[Start of section]

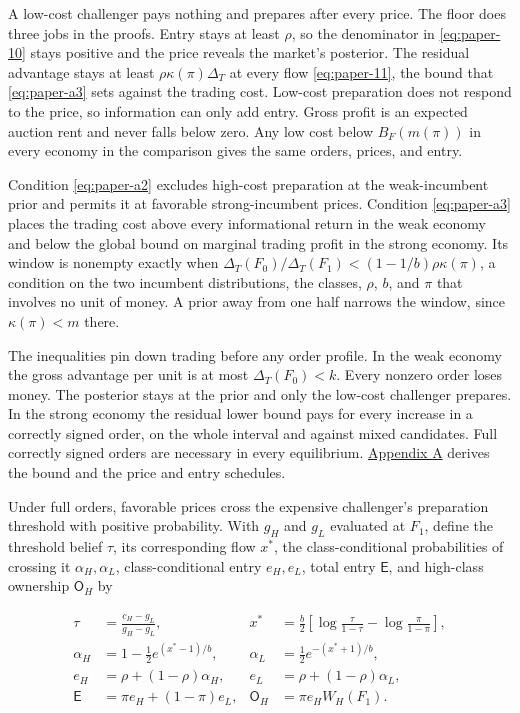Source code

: A low-cost challenger pays nothing and prepares after every price.
The floor does three jobs in the proofs. Entry stays at least
\(\rho\), so the denominator in \eqref{eq:paper-10} stays positive
and the price reveals the market's posterior. The residual advantage
stays at least \(\rho\kappa(\pi)\Delta_T\) at every flow
\eqref{eq:paper-11}, the bound that \eqref{eq:paper-a3} sets against
the trading cost. Low-cost preparation does not respond to the price,
so information can only add entry. Gross profit is an expected
auction rent and never falls below zero. Any low cost below
\(B_F(m(\pi))\) in every economy in the comparison gives the same
orders, prices, and entry.

Condition \eqref{eq:paper-a2} excludes high-cost preparation at the
weak-incumbent prior and permits it at favorable strong-incumbent
prices. Condition \eqref{eq:paper-a3} places the trading cost above
every informational return in the weak economy and below the global
bound on marginal trading profit in the strong economy. Its window is
nonempty exactly when
\(\Delta_T(F_0)/\Delta_T(F_1)<(1-1/b)\rho\kappa(\pi)\), a condition on
the two incumbent distributions, the classes, \(\rho\), \(b\), and
\(\pi\) that involves no unit of money. A prior away from one half
narrows the window, since \(\kappa(\pi)<m\) there.

The inequalities pin down trading before any order profile. In the
weak economy the gross advantage per unit is at most
\(\Delta_T(F_0)<k\). Every nonzero order loses money. The posterior
stays at the prior and only the low-cost challenger prepares. In the
strong economy the residual lower bound pays for every increase in a
correctly signed order, on the whole interval and against mixed
candidates. Full correctly signed orders are necessary in every
equilibrium. \hyperref[paper-appendix]{Appendix A} derives the bound
and the price and entry schedules.

Under full orders, favorable prices cross the expensive challenger's
preparation threshold with positive probability. With \(g_H\) and
\(g_L\) evaluated at \(F_1\), define the threshold belief \(\tau\), its
corresponding flow \(x^*\), the class-conditional probabilities of
crossing it \(\alpha_H,\alpha_L\), class-conditional entry \(e_H,e_L\),
total entry \(\mathsf E\), and high-class ownership \(\mathsf O_H\) by

\[
\begin{aligned}
\tau&=\frac{c_H-g_L}{g_H-g_L},&
x^*&=\frac b2\left[\log\frac\tau{1-\tau}-\log\frac\pi{1-\pi}\right],\\
\alpha_H&=1-\frac12e^{(x^*-1)/b},&
\alpha_L&=\frac12e^{-(x^*+1)/b},\\
e_H&=\rho+(1-\rho)\alpha_H,&
e_L&=\rho+(1-\rho)\alpha_L,\\
\mathsf E&=\pi e_H+(1-\pi)e_L,&
\mathsf O_H&=\pi e_HW_H(F_1).
\end{aligned}
\tag{12}\label{eq:paper-12}
\]

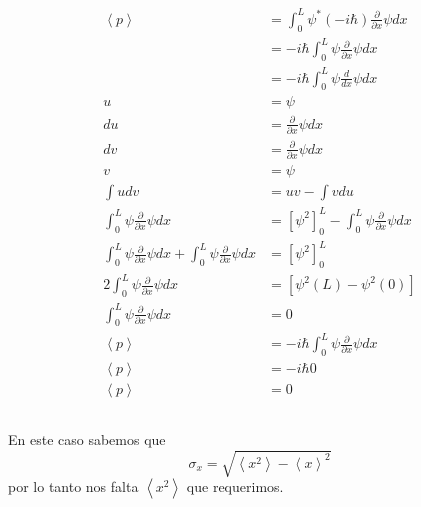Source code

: \documentclass{report}
\begin{document}
\subsection{}

\begin{align*}
  \left< p \right> &= \int_0^L \psi^* (-i \hbar) \frac{\partial }{\partial x} \psi dx \\
  &= -i \hbar\int_0^L \psi \frac{\partial }{\partial x} \psi dx \\
  &= -i \hbar\int_0^L \psi \frac{d }{dx} \psi dx \\
  u &= \psi\\
  du &= \frac{\partial}{\partial x} \psi dx\\
  dv &= \frac{\partial}{\partial x} \psi dx\\
  v &= \psi\\
  \int udv &= uv - \int vdu\\
  \int_0^L \psi \frac{\partial }{\partial x} \psi dx &= \left[\psi^2\right]_0^L - \int_0^L \psi \frac{\partial}{\partial x}\psi dx\\
  \int_0^L \psi \frac{\partial }{\partial x} \psi dx + \int_0^L \psi \frac{\partial}{\partial x}\psi dx &= \left[\psi^2\right]_0^L\\
  2 \int_0^L \psi \frac{\partial }{\partial x} \psi dx &= \left[\psi^2(L) - \psi^2(0)\right]\\
  \int_0^L \psi \frac{\partial }{\partial x} \psi dx &= 0\\
  \left< p \right> &= -i \hbar\int_0^L \psi \frac{\partial }{\partial x} \psi dx \\
  \left< p \right> &= -i \hbar 0\\
  \left< p \right> &= 0
\end{align*}

\subsection{}

En este caso sabemos que \[\sigma_x = \sqrt{\left<x^2\right> - \left<x\right>^2}\] por lo tanto nos falta $\left< x^2 \right>$ que requerimos.
\end{document}
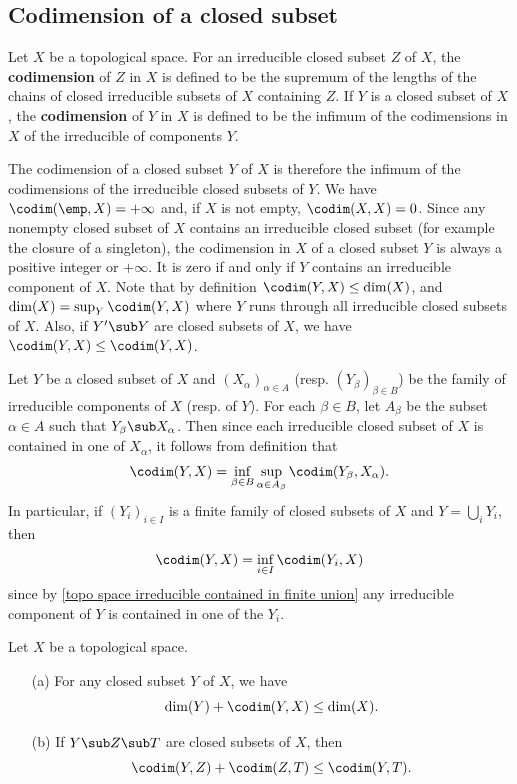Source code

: \subsection{Codimension of a closed subset}
Let $X$ be a topological space. For an irreducible closed subset $Z$ of $X$, the \textbf{codimension} of $Z$ in $X$ is defined to be the supremum of the lengths of the chains of closed irreducible subsets of $X$ containing $Z$. If $Y$ is a closed subset of $X$, the \textbf{codimension} of $Y$ in $X$ is defined to be the infimum of the codimensions in $X$ of the irreducible of components $Y$.\par
The codimension of a closed subset $Y$ of $X$ is therefore the infimum of the codimensions of the irreducible closed subsets of $Y$. We have $\codim(\emp,X)=+\infty$ and, if $X$ is not empty, $\codim(X,X)=0$. Since any nonempty closed subset of $X$ contains an irreducible closed subset (for example the closure of a singleton), the codimension in $X$ of a closed subset $Y$ is always a positive integer or $+\infty$. It is zero if and only if $Y$ contains an irreducible component of $X$. Note that by definition $\codim(Y,X)\leq\dim(X)$, and $\dim(X)=\sup_Y\codim(Y,X)$ where $Y$ runs through all irreducible closed subsets of $X$. Also, if $Y'\sub Y$ are closed subsets of $X$, we have $\codim(Y,X)\leq\codim(Y,X)$.\par
Let $Y$ be a closed subset of $X$ and $(X_\alpha)_{\alpha\in A}$ (resp. $(Y_\beta)_{\beta\in B}$) be the family of irreducible components of $X$ (resp. of $Y$). For each $\beta\in B$, let $A_\beta$ be the subset $\alpha\in A$ such that $Y_\beta\sub X_\alpha$. Then since each irreducible closed subset of $X$ is contained in one of $X_\alpha$, it follows from definition that
\begin{align}\label{topo space codim is inf of component}
\codim(Y,X)=\inf_{\beta\in B}\sup_{\alpha\in A_\beta}\codim(Y_\beta,X_\alpha).
\end{align}
In particular, if $(Y_i)_{i\in I}$ is a finite family of closed subsets of $X$ and $Y=\bigcup_iY_i$, then
\[\codim(Y,X)=\inf_{i\in I}\codim(Y_i,X)\]
since by \cref{topo space irreducible contained in finite union} any irreducible component of $Y$ is contained in one of the $Y_i$.
\begin{proposition}\label{topo space codim prop}
Let $X$ be a topological space.
\begin{itemize}
\item[(a)] For any closed subset $Y$ of $X$, we have
\[\dim(Y)+\codim(Y,X)\leq\dim(X).\]  
\item[(b)] If $Y\sub Z\sub T$ are closed subsets of $X$, then
\[\codim(Y,Z)+\codim(Z,T)\leq\codim(Y,T).\] 
\end{itemize}
\end{proposition}
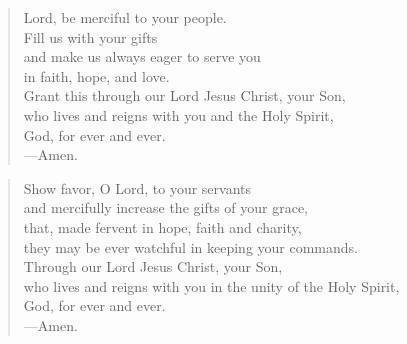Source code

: \prayer

\setlength{\leftmargini}{\prayerleftmargini}

\begin{verse}
Lord, be merciful to your people.\\
Fill us with your gifts\\
and make us always eager to serve you\\
in faith, hope, and love.\\
Grant this through our Lord Jesus Christ, your Son,\\
who lives and reigns with you and the Holy Spirit,\\
God, for ever and ever.\\
{\color{red}---\thinspace}Amen.
\end{verse}


\begin{verse}
Show favor, O Lord, to your servants\\
and mercifully increase the gifts of your grace,\\
that, made fervent in hope, faith and charity,\\
they may be ever watchful in keeping your commands.\\
Through our Lord Jesus Christ, your Son,\\
who lives and reigns with you in the unity of the Holy Spirit,\\
God, for ever and ever.\\
{\color{red}---\thinspace}Amen.
\end{verse}

\setlength{\leftmargini}{\defleftmargini}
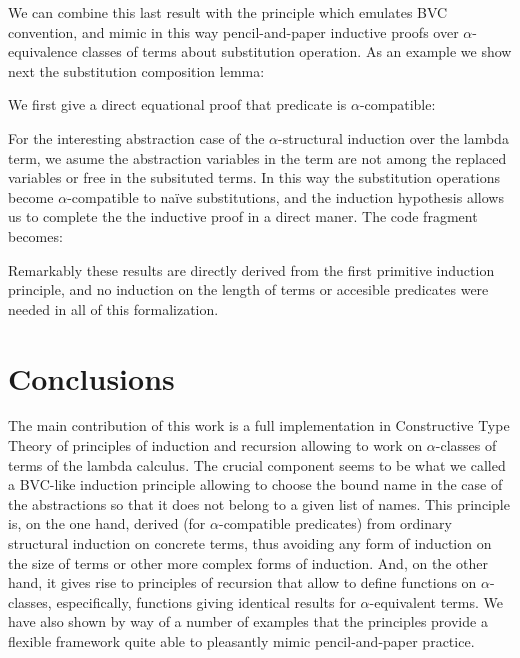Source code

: \documentclass{entcs}
\newcommand{\alp}{\ensuremath{\alpha}}
\begin{document}
 \hspace{5px}

We can combine this last result with the  principle which emulates BVC convention, and mimic in this way pencil-and-paper inductive proofs over \alp-equivalence classes of terms about substitution operation. As an example we show next the substitution composition lemma:

 \hspace{5px}

\noindent We first give a direct equational proof that  predicate is \alp-compatible:

 \hspace{5px}

\noindent For the interesting abstraction case of the \alp-structural induction over the lambda term, we asume the abstraction variables in the term are not among the replaced variables or free in the subsituted terms. In this way the substitution operations become \alp-compatible to na\"ive substitutions, and the induction hypothesis allows us to complete the the inductive proof in a direct maner. The code fragment becomes:
 
 \hspace{5px}

Remarkably these results are directly derived from the first primitive induction principle, and no induction on the length of terms or accesible predicates were needed in all of this formalization.

\section{Conclusions}
The main contribution of this work is a full implementation in Constructive Type Theory of principles of induction and recursion allowing to work on $\alpha$-classes of terms of the lambda calculus. The crucial component seems to be what we called a BVC-like induction principle allowing to choose the bound name in the case of the abstractions so that it does not belong to a given list of names. This principle is, on the one hand, derived (for $\alpha$-compatible predicates) from ordinary structural induction on concrete terms, thus avoiding any form of induction on the size of terms or other more complex forms of induction. And, on the other hand, it gives rise to principles of recursion that allow to define functions on $\alpha$-classes, especifically, functions giving identical results for $\alpha$-equivalent terms. We have also shown by way of a number of examples that the principles provide a flexible framework quite able to pleasantly mimic pencil-and-paper practice.
\end{document}
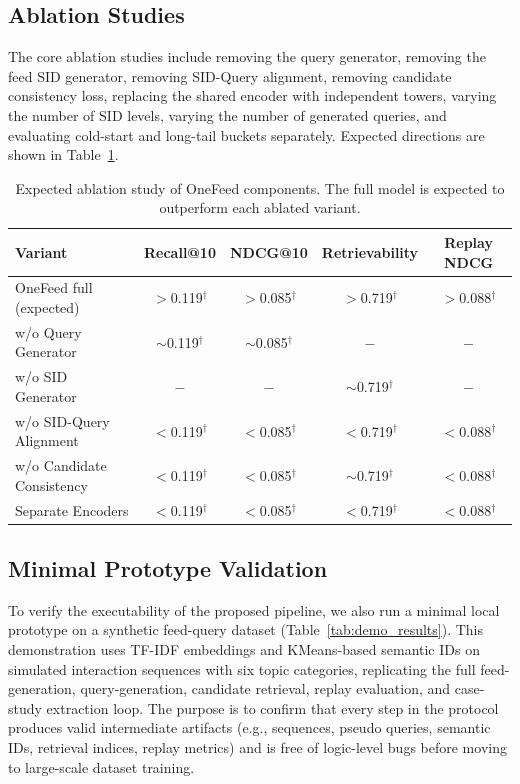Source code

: \documentclass[11pt]{article}
\begin{document}
\subsection{Ablation Studies}

The core ablation studies include removing the query generator, removing the feed SID generator, removing SID-Query alignment, removing candidate consistency loss, replacing the shared encoder with independent towers, varying the number of SID levels, varying the number of generated queries, and evaluating cold-start and long-tail buckets separately. Expected directions are shown in Table~\ref{tab:ablation}.

\begin{table}[t]
\centering
\caption{Expected ablation study of OneFeed components. The full model is expected to outperform each ablated variant.}
\label{tab:ablation}
\begin{tabular}{lcccc}
\toprule
Variant & Recall@10 & NDCG@10 & Retrievability & Replay NDCG \\
\midrule
OneFeed full (expected) & $>$0.119$^\dagger$ & $>$0.085$^\dagger$ & $>$0.719$^\dagger$ & $>$0.088$^\dagger$ \\
w/o Query Generator & $\sim$0.119$^\dagger$ & $\sim$0.085$^\dagger$ & $-$ & $-$ \\
w/o SID Generator & $-$ & $-$ & $\sim$0.719$^\dagger$ & $-$ \\
w/o SID-Query Alignment & $<$0.119$^\dagger$ & $<$0.085$^\dagger$ & $<$0.719$^\dagger$ & $<$0.088$^\dagger$ \\
w/o Candidate Consistency & $<$0.119$^\dagger$ & $<$0.085$^\dagger$ & $\sim$0.719$^\dagger$ & $<$0.088$^\dagger$ \\
Separate Encoders & $<$0.119$^\dagger$ & $<$0.085$^\dagger$ & $<$0.719$^\dagger$ & $<$0.088$^\dagger$ \\
\bottomrule
\end{tabular}
\end{table}

\subsection{Minimal Prototype Validation}

To verify the executability of the proposed pipeline, we also run a minimal local prototype on a synthetic feed-query dataset (Table~\ref{tab:demo_results}). This demonstration uses TF-IDF embeddings and KMeans-based semantic IDs on simulated interaction sequences with six topic categories, replicating the full feed-generation, query-generation, candidate retrieval, replay evaluation, and case-study extraction loop. The purpose is to confirm that every step in the protocol produces valid intermediate artifacts (e.g., sequences, pseudo queries, semantic IDs, retrieval indices, replay metrics) and is free of logic-level bugs before moving to large-scale dataset training.
\end{document}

[End of section]

Brief.
Select every line of the material above holding the word "Jesus" and copy it.

Written response.
Grant this through our Lord Jesus Christ, your Son,\\
Through our Lord Jesus Christ, your Son,\\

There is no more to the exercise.